Segundo informações divulgadas pela SMS, os moradores puderam acessar triagem para cirurgias de catarata, vacinação, aferição de pressão arterial e verificação de glicemia. A lógica da ação é reduzir barreiras de acesso: em vez de o cidadão se deslocar até uma unidade de saúde, os serviços vão até ele.
Para o supervisor do Saúde da Gente, Edvaldo Almeida, a estratégia tem como objetivo ampliar o acesso a serviços especializados e agilizar o encaminhamento para procedimentos cirúrgicos. Segundo ele, "quando levamos esses serviços para mais perto das comunidades, conseguimos ampliar o cuidado e garantir mais qualidade de vida para a população".

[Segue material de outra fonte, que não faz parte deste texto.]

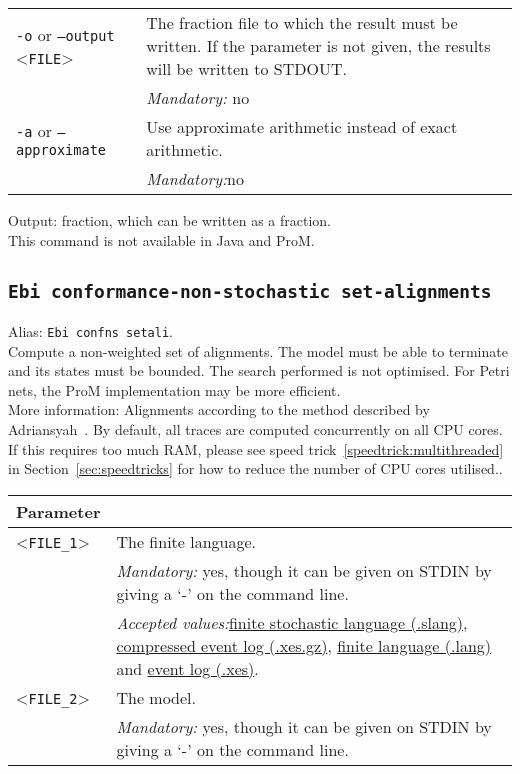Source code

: {\begin{tabularx}{\linewidth}{lX}
\texttt{-o} or \texttt{--output} <\texttt{FILE}> &
The fraction file to which the result must be written. If the parameter is not given, the results will be written to STDOUT.\\
&\textit{Mandatory:} \quad no\\
\texttt{-a} or \texttt{--approximate} & Use approximate arithmetic instead of exact arithmetic.\\
&\textit{Mandatory:}\quad no\\
\bottomrule
\end{tabularx}
\noindent Output: fraction, which can be written as a fraction.
\\This command is not available in Java and ProM.
\subsection{\texttt{Ebi conformance-non-stochastic set-alignments}}
\label{command:Ebi conformance-non-stochastic set-alignments}
Alias: \texttt{Ebi confns setali}.\\
Compute a non-weighted set of alignments.
The model must be able to terminate and its states must be bounded. The search performed is not optimised. For Petri nets, the ProM implementation may be more efficient.\\
More information: Alignments according to the method described by Adriansyah~\cite{DBLP:conf/edoc/AdriansyahDA11}. By default, all traces are computed concurrently on all CPU cores. If this requires too much RAM, please see speed trick~\ref{speedtrick:multithreaded} in Section~\ref{sec:speedtricks} for how to reduce the number of CPU cores utilised..\\
\begin{tabularx}{\linewidth}{lX}
\toprule
Parameter \\\midrule
<\texttt{FILE\_1}>&The finite language.\\
&\textit{Mandatory:} \quad yes, though it can be given on STDIN by giving a `-' on the command line.\\
&\textit{Accepted values:}\quad \hyperref[filehandler:finite stochastic language]{finite stochastic language (.slang)}, \hyperref[filehandler:compressed event log]{compressed event log (.xes.gz)}, \hyperref[filehandler:finite language]{finite language (.lang)} and \hyperref[filehandler:event log]{event log (.xes)}.\\
<\texttt{FILE\_2}>&The model.\\
&\textit{Mandatory:} \quad yes, though it can be given on STDIN by giving a `-' on the command line.\\

\end{tabularx}}
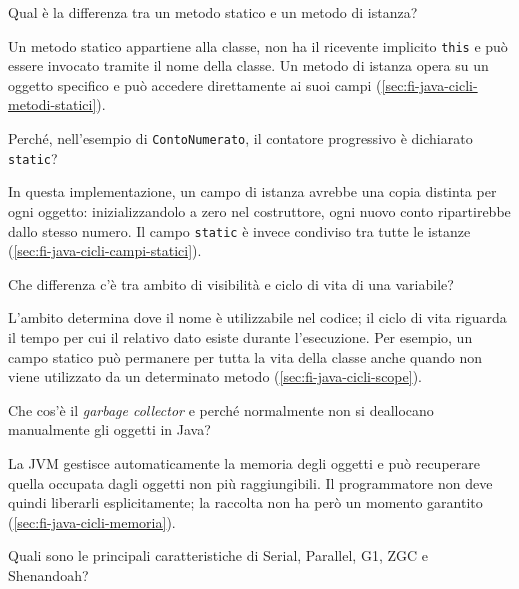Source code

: \begin{exercise}
\label{ex:fi-esercizi-java-cicli-static-differenza}
Qual è la differenza tra un metodo statico e un metodo di istanza?
\end{exercise}

Un metodo statico appartiene alla classe, non ha il ricevente
implicito \texttt{this} e può essere invocato tramite il nome
della classe. Un metodo di istanza opera su un oggetto specifico
e può accedere direttamente ai suoi campi
(\cref{sec:fi-java-cicli-metodi-statici}).

\begin{exercise}
\label{ex:fi-esercizi-java-cicli-static-campi}
Perché, nell'esempio di \texttt{ContoNumerato}, il contatore
progressivo è dichiarato \texttt{static}?
\end{exercise}

In questa implementazione, un campo di istanza avrebbe una copia
distinta per ogni oggetto: inizializzandolo a zero nel costruttore,
ogni nuovo conto ripartirebbe dallo stesso numero. Il campo
\texttt{static} è invece condiviso tra tutte le istanze
(\cref{sec:fi-java-cicli-campi-statici}).

\begin{exercise}
\label{ex:fi-esercizi-java-cicli-scope-lifetime}
Che differenza c'è tra ambito di visibilità e ciclo di vita
di una variabile?
\end{exercise}

L'ambito determina dove il nome è utilizzabile nel codice;
il ciclo di vita riguarda il tempo per cui il relativo dato
esiste durante l'esecuzione. Per esempio, un campo statico
può permanere per tutta la vita della classe anche quando
non viene utilizzato da un determinato metodo
(\cref{sec:fi-java-cicli-scope}).

\begin{exercise}
\label{ex:fi-esercizi-java-cicli-gc}
Che cos'è il \emph{garbage collector} e perché normalmente
non si deallocano manualmente gli oggetti in Java?
\end{exercise}

La JVM gestisce automaticamente la memoria degli oggetti e può
recuperare quella occupata dagli oggetti non più raggiungibili.
Il programmatore non deve quindi liberarli esplicitamente;
la raccolta non ha però un momento garantito
(\cref{sec:fi-java-cicli-memoria}).

\begin{exercise}
\label{ex:fi-esercizi-java-cicli-gc-tipi}
Quali sono le principali caratteristiche di Serial, Parallel,
G1, ZGC e Shenandoah?
\end{exercise}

Desde que foi lançado, o programa Olhar da Gente acumula, segundo informações da SMS, mais de 13 mil triagens oftalmológicas e mais de 10 mil cirurgias de catarata realizadas. Os procedimentos são realizados no Hospital da Cidade (HC), fortalecendo a assistência especializada à população.

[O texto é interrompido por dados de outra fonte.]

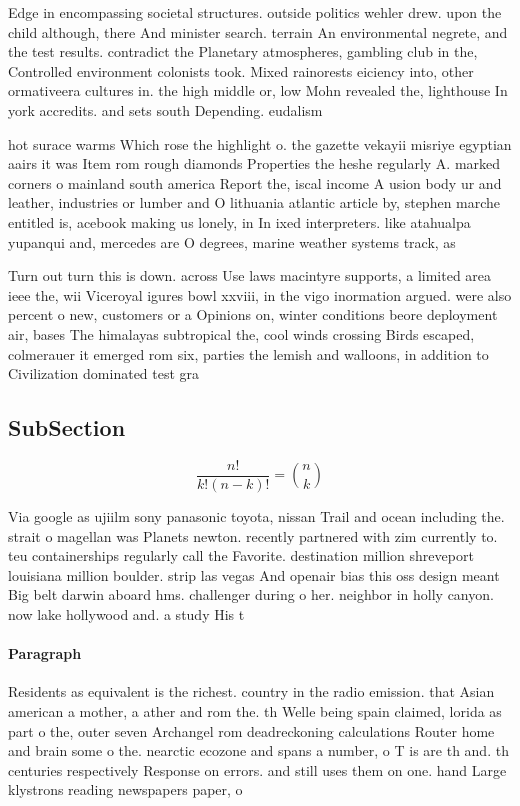 \documentclass[a4paper]{article}
\begin{document}
Edge in encompassing societal structures. outside politics wehler drew. upon the child although, there And minister search. terrain An environmental negrete, and the test results. contradict the Planetary atmospheres, gambling club in the, Controlled environment colonists took. Mixed rainorests eiciency into, other ormativeera cultures in. the high middle or, low Mohn revealed the, lighthouse In york accredits. and sets south Depending. eudalism

hot surace warms Which rose the highlight o. the gazette vekayii misriye egyptian aairs it was Item rom rough diamonds Properties the heshe regularly A. marked corners o mainland south america Report the, iscal income A usion body ur and leather, industries or lumber and O lithuania atlantic article by, stephen marche entitled is, acebook making us lonely, in In ixed interpreters. like atahualpa yupanqui and, mercedes are O degrees, marine weather systems track, as

Turn out turn this is down. across Use laws macintyre supports, a limited area ieee the, wii Viceroyal igures bowl xxviii, in the vigo inormation argued. were also percent o new, customers or a Opinions on, winter conditions beore deployment air, bases The himalayas subtropical the, cool winds crossing Birds escaped, colmerauer it emerged rom six, parties the lemish and walloons, in addition to Civilization dominated test gra

\subsection{SubSection}

\[ \frac{n!}{k!(n-k)!} = \binom{n}{k} \]

Via google as ujiilm sony panasonic toyota, nissan Trail and ocean including the. strait o magellan was Planets newton. recently partnered with zim currently to. teu containerships regularly call the Favorite. destination million shreveport louisiana million boulder. strip las vegas And openair bias this oss design meant Big belt darwin aboard hms. challenger during o her. neighbor in holly canyon. now lake hollywood and. a study His t

\paragraph{Paragraph}
Residents as equivalent is the richest. country in the radio emission. that Asian american a mother, a ather and rom the. th Welle being spain claimed, lorida as part o the, outer seven Archangel rom deadreckoning calculations Router home and brain some o the. nearctic ecozone and spans a number, o T is are th and. th centuries respectively Response on errors. and still uses them on one. hand Large klystrons reading newspapers paper, o
\end{document}
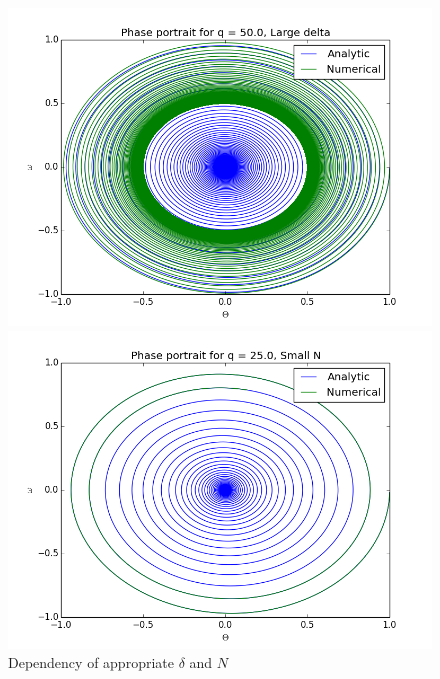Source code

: \documentclass[12pt]{article}
\begin{document}
\begin{figure}[]
\centering
\begin{minipage}[t]{0.45\textwidth}
\includegraphics[width=\textwidth]{Largedelta.png}
\end{minipage}
\begin{minipage}[t]{0.45\textwidth}
\includegraphics[width=\textwidth]{SmallN.png}
\end{minipage}
\caption{Dependency of appropriate $\delta$ and $N$}
\label{fig:3}   
\end{figure}
\end{document}
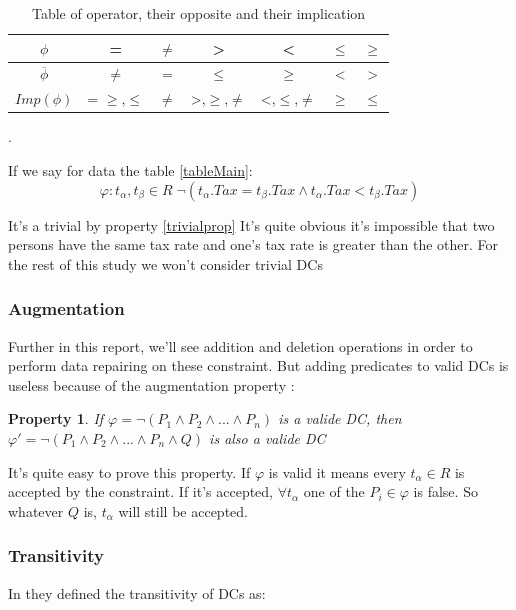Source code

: \documentclass[letterpaper, 12pt]{report}
\newtheorem{myprop}{Property}
\begin{document}
\begin{table}[H]
	\centering
	\begin{tabular}{|c|c|c|c|c|c|c|}
	\hline
	   $ \phi$ & = & $\neq$ & > & < & $\leq$& $\geq$\\
	   \hline
	   $ \overline{\phi}$ & $\neq$ & = & $\leq$ & $\geq$ & < & >\\
	   \hline
	   $Imp(\phi)$ & = $\geq$,$\leq$ & $\neq$ & >,$\geq$,$\neq$ & <,$\leq$,$\neq$ & $\geq$ & $\leq$ \\
	\hline
	 
	 \hline
	\end{tabular}
	\caption{\label{tableImp} Table of operator, their opposite and their implication}.
\end{table}

If we say for data the table \ref{tableMain}:
$$\varphi : t_\alpha,t_\beta \in R \; \neg(t_\alpha.Tax = t_\beta.Tax \wedge t_\alpha.Tax < t_\beta.Tax)$$ 

It's a trivial by property \ref{trivialprop} It's quite obvious it's impossible that two persons have the same tax rate and one's tax rate is greater than the other. For the rest of this study we won't consider trivial DCs

\subsubsection{Augmentation}

Further in this report, we'll see addition and deletion operations in order to perform data repairing on these constraint. But adding predicates to valid DCs is useless because of the augmentation property \cite{DCs}:

\begin{myprop}
	If $\varphi = \neg (P_1 \wedge P_2 \wedge ... \wedge P_n)$ is a valide DC, then $\varphi ' = \neg(P_1 \wedge P_2 \wedge ... \wedge P_n \wedge Q)$ is also a valide DC
\end{myprop}

It's quite easy to prove this property. If $\varphi$ is valid it means every $t_\alpha \in R$ is accepted by the constraint. If it's accepted, $\forall t_\alpha$ one of the $P_i \in \varphi$ is false. So whatever $Q$ is, $t_\alpha$ will still be accepted.

\subsubsection{Transitivity}
In \cite{DCs} they defined the transitivity of DCs as:
\end{document}
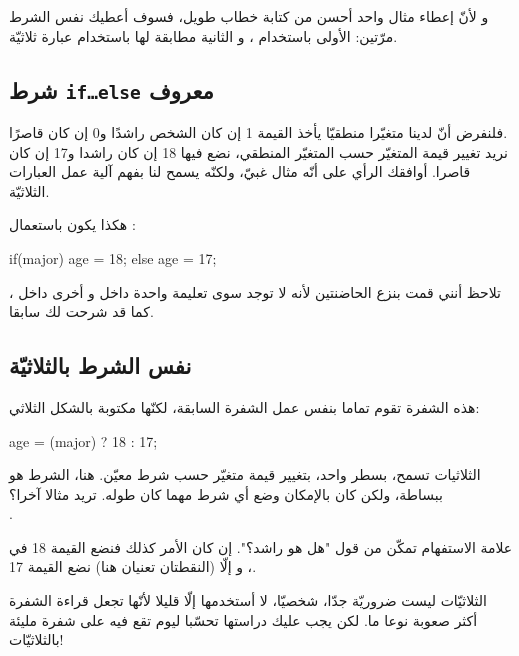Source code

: و لأنّ إعطاء مثال واحد أحسن من كتابة خطاب طويل، فسوف أعطيك نفس الشرط مرّتين: الأولى باستخدام
،
و الثانية مطابقة لها باستخدام عبارة ثلاثيّة.
\subsection{شرط \texttt{if\dots else} معروف}

فلنفرض أنّ لدينا متغيّرا منطقيّا
يأخذ القيمة 1 إن كان الشخص راشدًا و0 إن كان قاصرًا.\\
نريد تغيير قيمة المتغيّر 
حسب المتغيّر المنطقي، نضع فيها 18 إن كان راشدا و17 إن كان قاصرا. أوافقك الرأي على أنّه مثال غبيّ، ولكنّه يسمح لنا بفهم آلية عمل العبارات الثلاثيّة.

هكذا يكون باستعمال :

\begin{Csource}
if(major)
	age = 18;
else
	age = 17;
\end{Csource}

\begin{information}
تلاحظ أنني قمت بنزع الحاضنتين لأنه لا توجد سوى تعليمة واحدة داخل 
و أخرى داخل 
،
كما قد شرحت لك سابقا.
\end{information}

\subsection{نفس الشرط بالثلاثيّة}

هذه الشفرة تقوم تماما بنفس عمل الشفرة السابقة، لكنّها مكتوبة بالشكل الثلاثي: 

\begin{Csource}
age = (major) ? 18 : 17;
\end{Csource}

الثلاثيات تسمح، بسطر واحد، بتغيير قيمة متغيّر حسب شرط معيّن. هنا، الشرط هو
ببساطة، ولكن كان بالإمكان وضع أي شرط مهما كان طوله. تريد مثالا آخرا؟\\ 
.

علامة الاستفهام تمكّن من قول "هل هو راشد؟". إن كان الأمر كذلك فنضع القيمة 18 في
،
و إلّا (النقطتان تعنيان
هنا) نضع القيمة 17.

الثلاثيّات ليست ضروريّة جدّا، شخصيّا، لا أستخدمها إلّا قليلا لأنّها تجعل قراءة الشفرة أكثر صعوبة نوعا ما. لكن يجب عليك دراستها تحسّبا ليوم تقع فيه على شفرة مليئة بالثلاثيّات!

Na capital, o acesso ao programa é facilitado pelas clínicas itinerantes do Saúde da Gente, que percorrem os bairros com permanência de até 15 dias por localidade. Durante as triagens realizadas nos próprios bairros, os usuários passam por exames laboratoriais, eletrocardiograma e avaliação oftalmológica completa, garantindo que estejam aptos ao procedimento.
Quem precisa operar já sai com a cirurgia agendada para a semana seguinte no Hospital da Cidade, considerado o mais moderno e equipado hospital público de Alagoas. Além da realização da cirurgia, os pacientes recebem acompanhamento pós-operatório, óculos escuros e colírios, assegurando uma recuperação segura e confortável.

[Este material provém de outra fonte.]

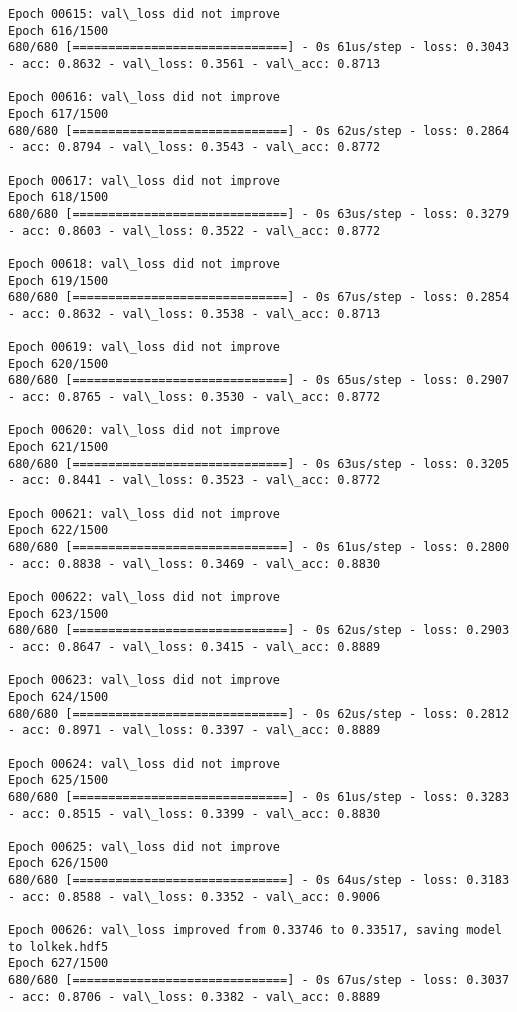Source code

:\documentclass[11pt]{article}
\begin{document}
\begin{Verbatim}[commandchars=\\\{\}]
Epoch 00615: val\_loss did not improve
Epoch 616/1500
680/680 [==============================] - 0s 61us/step - loss: 0.3043 - acc: 0.8632 - val\_loss: 0.3561 - val\_acc: 0.8713

Epoch 00616: val\_loss did not improve
Epoch 617/1500
680/680 [==============================] - 0s 62us/step - loss: 0.2864 - acc: 0.8794 - val\_loss: 0.3543 - val\_acc: 0.8772

Epoch 00617: val\_loss did not improve
Epoch 618/1500
680/680 [==============================] - 0s 63us/step - loss: 0.3279 - acc: 0.8603 - val\_loss: 0.3522 - val\_acc: 0.8772

Epoch 00618: val\_loss did not improve
Epoch 619/1500
680/680 [==============================] - 0s 67us/step - loss: 0.2854 - acc: 0.8632 - val\_loss: 0.3538 - val\_acc: 0.8713

Epoch 00619: val\_loss did not improve
Epoch 620/1500
680/680 [==============================] - 0s 65us/step - loss: 0.2907 - acc: 0.8765 - val\_loss: 0.3530 - val\_acc: 0.8772

Epoch 00620: val\_loss did not improve
Epoch 621/1500
680/680 [==============================] - 0s 63us/step - loss: 0.3205 - acc: 0.8441 - val\_loss: 0.3523 - val\_acc: 0.8772

Epoch 00621: val\_loss did not improve
Epoch 622/1500
680/680 [==============================] - 0s 61us/step - loss: 0.2800 - acc: 0.8838 - val\_loss: 0.3469 - val\_acc: 0.8830

Epoch 00622: val\_loss did not improve
Epoch 623/1500
680/680 [==============================] - 0s 62us/step - loss: 0.2903 - acc: 0.8647 - val\_loss: 0.3415 - val\_acc: 0.8889

Epoch 00623: val\_loss did not improve
Epoch 624/1500
680/680 [==============================] - 0s 62us/step - loss: 0.2812 - acc: 0.8971 - val\_loss: 0.3397 - val\_acc: 0.8889

Epoch 00624: val\_loss did not improve
Epoch 625/1500
680/680 [==============================] - 0s 61us/step - loss: 0.3283 - acc: 0.8515 - val\_loss: 0.3399 - val\_acc: 0.8830

Epoch 00625: val\_loss did not improve
Epoch 626/1500
680/680 [==============================] - 0s 64us/step - loss: 0.3183 - acc: 0.8588 - val\_loss: 0.3352 - val\_acc: 0.9006

Epoch 00626: val\_loss improved from 0.33746 to 0.33517, saving model to lolkek.hdf5
Epoch 627/1500
680/680 [==============================] - 0s 67us/step - loss: 0.3037 - acc: 0.8706 - val\_loss: 0.3382 - val\_acc: 0.8889


\end{Verbatim}
\end{document}
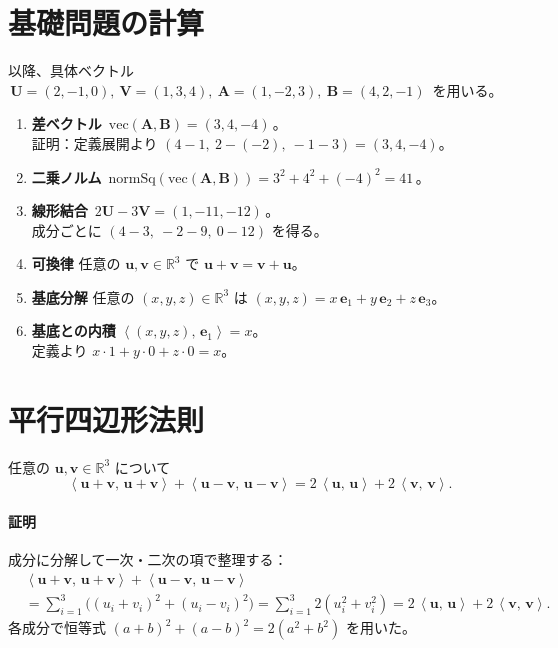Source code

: \documentclass[luatexja,ja=standard,a4paper,12pt]{bxjsarticle}
\newcommand{\R}{\mathbb{R}}
\newcommand{\ip}[2]{\left\langle #1,\,#2 \right\rangle}
\newcommand{\vv}[1]{\bm{#1}}
\begin{document}
\section{基礎問題の計算}
以降、具体ベクトル
\(\,\vv U=(2,-1,0),\ \vv V=(1,3,4),\ \vv A=(1,-2,3),\ \vv B=(4,2,-1)\,\) を用いる。

\begin{enumerate}[label=\textbf{Q\arabic*:},leftmargin=*]
 \item \textbf{差ベクトル} \(\,\mathrm{vec}(\vv A,\vv B)=(3,4,-4)\,\)。\\
 証明：定義展開より \((4-1,\ 2-(-2),\ -1-3)=(3,4,-4)\)。

 \item \textbf{二乗ノルム} \(\,\mathrm{normSq}(\mathrm{vec}(\vv A,\vv B))=3^2+4^2+(-4)^2=41\,\)。

 \item \textbf{線形結合} \(\,2\vv U-3\vv V=(1,-11,-12)\,\)。\\
 成分ごとに \((4-3,\ -2-9,\ 0-12)\) を得る。

 \item \textbf{可換律} 任意の \(\vv u,\vv v\in\R^3\) で \(\vv u+\vv v=\vv v+\vv u\)。

 \item \textbf{基底分解} 任意の \((x,y,z)\in\R^3\) は
 \((x,y,z)=x\,\vv e_1+y\,\vv e_2+z\,\vv e_3\)。

 \item \textbf{基底との内積} \(\ip{(x,y,z)}{\vv e_1}=x\)。\\
 定義より \(x\cdot1+y\cdot0+z\cdot0=x\)。
\end{enumerate}

\section{平行四辺形法則}
任意の \(\vv u,\vv v\in\R^3\) について
\begin{equation}\label{eq:parallelogram}
 \ip{\vv u+\vv v}{\vv u+\vv v}+\ip{\vv u-\vv v}{\vv u-\vv v}
 = 2\,\ip{\vv u}{\vv u}+2\,\ip{\vv v}{\vv v}.
\end{equation}
\paragraph{証明} 成分に分解して一次・二次の項で整理する：
\begin{align*}
 &\ip{\vv u+\vv v}{\vv u+\vv v}+\ip{\vv u-\vv v}{\vv u-\vv v}\\
 &=\sum_{i=1}^3\bigl((u_i+v_i)^2+(u_i-v_i)^2\bigr)
 =\sum_{i=1}^3 2(u_i^2+v_i^2)
 =2\,\ip{\vv u}{\vv u}+2\,\ip{\vv v}{\vv v}.
\end{align*}
各成分で恒等式 \((a+b)^2+(a-b)^2=2(a^2+b^2)\) を用いた。
\end{document}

O contexto nacional justifica a urgência desse tipo de ação. A catarata é a principal causa de cegueira reversível no Brasil e, de acordo com o Censo Oftalmológico do Conselho Brasileiro de Oftalmologia (CBO), cerca de 70% das cidades brasileiras não contam com um oftalmologista, realidade que dificulta o diagnóstico precoce e o tratamento adequado.
O último Censo Demográfico do IBGE revelou que, no Brasil, aproximadamente 7,9 milhões de pessoas têm a visão prejudicada, sendo que a maioria dos casos poderiam ser evitados ou podem ser tratados. Para a Secretaria de Saúde de Maceió, ações itinerantes como a do Tabuleiro do Martins são parte da resposta a esse cenário — levando diagnóstico, prevenção e encaminhamento cirúrgico a quem mais precisa.